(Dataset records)

>>>>

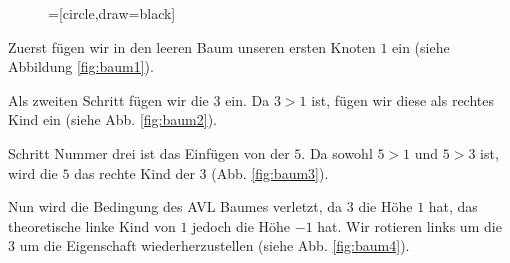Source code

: \documentclass[ngerman,landscape,twocolumn]{adtexsheet}
\begin{document}
\begin{question}
\begin{enumerate}
        \begin{figure}
            \hfill
            \newcommand{\sep}{0.1}
            =[circle,draw=black]
            \minipage[b]{\sep\textwidth}
                \centering
                \caption{}
                \label{fig:baum5}
            \endminipage\hfill
            \minipage[b]{\sep\textwidth}
                \centering
                \caption{}
                \label{fig:baum6}
            \endminipage\hfill
            \minipage[b]{\sep\textwidth}%
                \centering
                \caption{}
                \label{fig:baum7}
            \endminipage\hfill
            \minipage[b]{\sep\textwidth}%
                \centering
                \caption{}
                \label{fig:baum8}
            \endminipage
        \end{figure}
        
        Zuerst fügen wir in den leeren Baum unseren ersten Knoten $1$ ein (siehe Abbildung \ref{fig:baum1}).
        
        Als zweiten Schritt fügen wir die $3$ ein. Da $3 > 1$ ist, fügen wir diese als rechtes Kind ein (siehe Abb. \ref{fig:baum2}).
        
        Schritt Nummer drei ist das Einfügen von der $5$. Da sowohl $5>1$ und $5>3$ ist, wird die $5$ das rechte Kind der $3$ (Abb. \ref{fig:baum3}).
        
        Nun wird die Bedingung des AVL Baumes verletzt, da $3$ die Höhe $1$ hat, das theoretische linke Kind von $1$ jedoch die Höhe $-1$ hat. Wir rotieren links um die $3$ um die Eigenschaft wiederherzustellen (siehe Abb. \ref{fig:baum4}).
        

\end{enumerate}
\end{question}
\end{document}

<<<<

> _Instructions to follow_
From the data above, show each line that contains "Kind".

> _Output of the exercise_
        Als zweiten Schritt fügen wir die $3$ ein. Da $3 > 1$ ist, fügen wir diese als rechtes Kind ein (siehe Abb. \ref{fig:baum2}).
        Schritt Nummer drei ist das Einfügen von der $5$. Da sowohl $5>1$ und $5>3$ ist, wird die $5$ das rechte Kind der $3$ (Abb. \ref{fig:baum3}).
        Nun wird die Bedingung des AVL Baumes verletzt, da $3$ die Höhe $1$ hat, das theoretische linke Kind von $1$ jedoch die Höhe $-1$ hat. Wir rotieren links um die $3$ um die Eigenschaft wiederherzustellen (siehe Abb. \ref{fig:baum4}).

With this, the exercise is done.